Today, big data programs in organizations are tied to exploring the potential of a platform, such as Hadoop, and the associated business case includes social media data integration, some weblog parsing and, in other cases, machine learning exploration. The underlying value of these exercises is quantified in ROI of sales lift, market share and customer centricity, but the critical path is understanding the data and its relevancy to the business. Before you put a business case document together, spend some time trying to understand the data and its content, in order to comprehend the value that can be derived. This is where the data governance aspect comes into play.

Data governance concepts as applied to traditional data warehousing and business intelligence include:

  • Stewardship
  • Information governance
  • Data definition and usage standards
  • Master data management 
  • Metadata management
  • Data lifecycle management
  • Risk and cost containment

These same concepts can be applied to the world of big data, with some tweaks:

Stewardship – Big data needs strong stewardship from inception to delivery and beyond. In any enterprise, business users know the data best from a utilization perspective and they should be the stakeholders for stewardship of data that is relevant to their needs. For example, Twitter data can help marketing and competitive research. – In that case, who is the primary data steward? Sensor data and machine data, on the other hand, needs to be managed by a team of data scientists who can be aligned with a business steward, but they need to hold joint custody of the data. Bottom line is that, without strong advocacy and support, an enterprise will not have success with big data.

Information governance – Big data, if not governed with the right approach to managing information within the enterprise, can wreak havoc. The critical stakeholders in this initiative are architects, system administrators and data center administrators. Governance in this area will include the acquisition, landing, processing requirements, infrastructure management, storage and security of big data. Each of these aspects needs to be defined clearly as a part of the initial journey into big data.

Data definition and usage standards – The biggest threat with big data is the definition of the content and how to consume it. For instance, a tweet like, “@johndoe #united #fail bad svc. long waits. faulty planes. lousy mgmt. never fly again,” can be processed in multiple ways.

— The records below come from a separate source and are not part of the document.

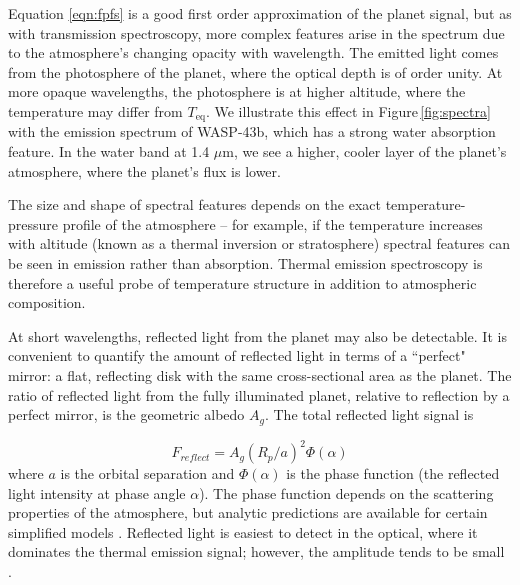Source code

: \documentclass[graybox,natbib,nosecnum]{svmult}
\newcommand{\hbindex}[1]{\hl{#1}\index{#1}}  %
\begin{document}
Equation \ref{eqn:fpfs} is a good first order approximation of the planet signal, but as with transmission spectroscopy, more complex features arise in the spectrum due to the atmosphere's changing opacity with wavelength. The emitted light comes from the photosphere of the planet, where the optical depth is of order unity. At more opaque wavelengths, the photosphere is at higher altitude, where the temperature may differ from $T_\mathrm{eq}$. We illustrate this effect in Figure\,\ref{fig:spectra} with the emission spectrum of WASP-43b, which has a strong water absorption feature. In the water band at 1.4 $\mu$m, we see a higher, cooler layer of the planet's atmosphere, where the planet's flux is lower.

The size and shape of spectral features depends on the exact temperature-pressure profile of the atmosphere -- for example, if the temperature increases with altitude (known as a thermal inversion or stratosphere) spectral features can be seen in emission rather than absorption. Thermal emission spectroscopy is therefore a useful probe of temperature structure in addition to atmospheric composition.


At short wavelengths, reflected light from the planet may also be detectable. It is convenient to quantify the amount of reflected light in terms of a ``perfect" mirror: a flat, reflecting disk with the same cross-sectional area as the planet. The ratio of reflected light from the fully illuminated planet, relative to reflection by a perfect mirror, is the geometric albedo $A_g$. The total reflected light signal is

\begin{equation}
F_{reflect} = A_g(R_p/a)^2 \Phi(\alpha)
\end{equation}
where $a$ is the orbital separation and $\Phi(\alpha)$ is the phase function (the reflected light intensity at phase angle $\alpha$). The phase function depends on the scattering properties of the atmosphere, but analytic predictions are available for certain simplified models \citep[e.g.][]{madhu12}.  Reflected light is easiest to detect in the optical, where it dominates the thermal emission signal; however, the amplitude tends to be small \citep[typically less than 100 ppm;][]{angerhausen15}.
\end{document}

You need to define in a well-defined standard and structure the data within the tweet and how to format and process it for each division of the enterprise that will share this data.  The consumption layer will include the use of MDM and metadata programs.

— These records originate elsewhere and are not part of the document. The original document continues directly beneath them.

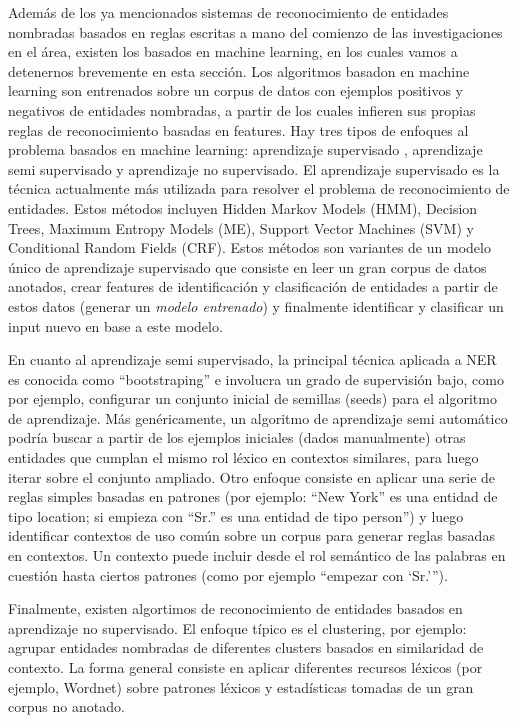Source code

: Además de los ya mencionados sistemas de reconocimiento de entidades nombradas basados en reglas escritas a mano del comienzo de las investigaciones en el área, existen los basados en machine learning, en los cuales vamos a detenernos brevemente en esta sección. Los algoritmos basadon en machine learning son entrenados sobre un corpus de datos con ejemplos positivos y negativos de entidades nombradas, a partir de los cuales infieren sus propias reglas de reconocimiento basadas en features. Hay tres tipos de enfoques al problema basados en machine learning: aprendizaje supervisado , aprendizaje semi supervisado y aprendizaje no supervisado.
El aprendizaje supervisado es la técnica actualmente más utilizada para resolver el problema de reconocimiento de entidades. Estos métodos incluyen Hidden Markov Models (HMM), Decision Trees, Maximum Entropy Models (ME), Support Vector Machines (SVM)  y Conditional Random Fields (CRF). Estos métodos son variantes de un modelo único de aprendizaje supervisado que consiste en leer un gran corpus de datos anotados, crear features de identificación y clasificación de entidades a partir de estos datos (generar un \textit{modelo entrenado}) y finalmente identificar y clasificar un input nuevo en base a este modelo. 

En cuanto al aprendizaje semi supervisado, la principal técnica aplicada a NER es conocida como “bootstraping” e involucra un grado de supervisión bajo, como por ejemplo, configurar un conjunto inicial de semillas (seeds) para el algoritmo de aprendizaje. Más genéricamente, un algoritmo de aprendizaje semi automático podría buscar a partir de los ejemplos iniciales (dados manualmente) otras entidades que cumplan el mismo rol léxico en contextos similares, para luego iterar sobre el conjunto ampliado.
Otro enfoque consiste en aplicar una serie de reglas simples basadas en patrones (por ejemplo: “New York” es una entidad de tipo location; si empieza con “Sr.” es una entidad de tipo person”) y luego identificar contextos de uso común sobre un corpus para generar reglas basadas en contextos. Un contexto puede incluir desde el rol semántico de las palabras en cuestión hasta ciertos patrones (como por ejemplo “empezar con ‘Sr.’”).

Finalmente, existen algortimos de reconocimiento de entidades basados en aprendizaje no supervisado. El enfoque típico es el clustering, por ejemplo: agrupar entidades nombradas de diferentes clusters basados en similaridad de contexto.  La forma general consiste en aplicar diferentes recursos léxicos (por ejemplo, Wordnet) sobre patrones léxicos y estadísticas tomadas de un gran corpus no anotado.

Master data management – With big data, there is no net new master data to be added to the “golden record.” Big data is an analytical consumer of the MDM outputs, where the keys from the MDM program can be used to parse the content and form associations of big data into the enterprise. These processes are complex and require multiple iterations of processing before you can derive a finite value.

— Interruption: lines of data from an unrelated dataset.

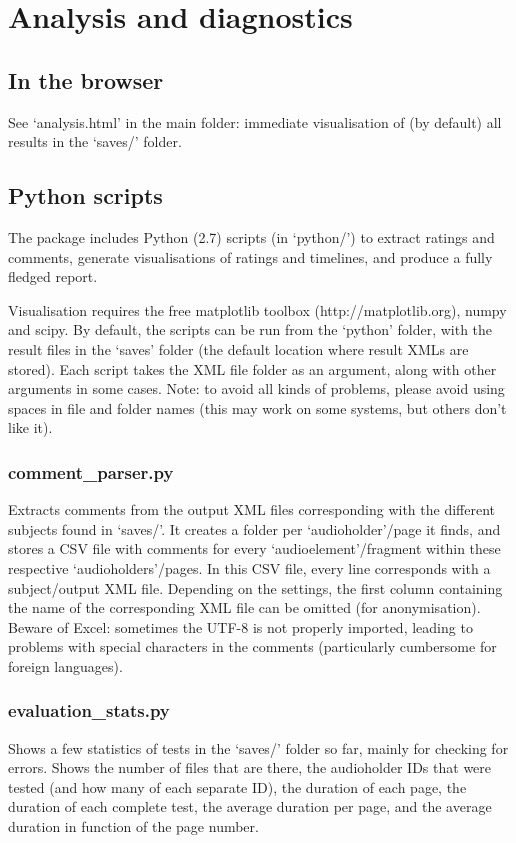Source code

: \documentclass[11pt, oneside]{article}   	%
\begin{document}
\clearpage
\section{Analysis and diagnostics}
	\subsection{In the browser}
		See `analysis.html' in the main folder: immediate visualisation of (by default) all results in the `saves/' folder. 

	\subsection{Python scripts}
		The package includes Python (2.7) scripts (in `python/') to extract ratings and comments, generate visualisations of ratings and timelines, and produce a fully fledged report. 

		Visualisation requires the free matplotlib toolbox (http://matplotlib.org), numpy and scipy. 
		By default, the scripts can be run from the `python' folder, with the result files in the `saves' folder (the default location where result XMLs are stored). Each script takes the XML file folder as an argument, along with other arguments in some cases.
		Note: to avoid all kinds of problems, please avoid using spaces in file and folder names (this may work on some systems, but others don't like it). 

		\subsubsection{comment\_parser.py}
			Extracts comments from the output XML files corresponding with the different subjects found in `saves/'. It creates a folder per `audioholder'/page it finds, and stores a CSV file with comments for every `audioelement'/fragment within these respective `audioholders'/pages. In this CSV file, every line corresponds with a subject/output XML file. Depending on the settings, the first column containing the name of the corresponding XML file can be omitted (for anonymisation). 
			Beware of Excel: sometimes the UTF-8 is not properly imported, leading to problems with special characters in the comments (particularly cumbersome for foreign languages). 

		\subsubsection{evaluation\_stats.py}
			Shows a few statistics of tests in the `saves/' folder so far, mainly for checking for errors. Shows the number of files that are there, the audioholder IDs that were tested (and how many of each separate ID), the duration of each page, the duration of each complete test, the average duration per page, and the average duration in function of the page number. 
\end{document}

Metadata management – With big data, there is metadata associated with the object in most cases but there is not content-related metadata. To process metadata for the content and derive the appropriate contexts for the data, we can use taxonomies, semantic libraries and ontologies. These data elements may be new to the enterprise and need to be treated as lookup data and reference data for processing, and maintained as such. The benefit of this processing technique is very straightforward: It improves the data quality of big data.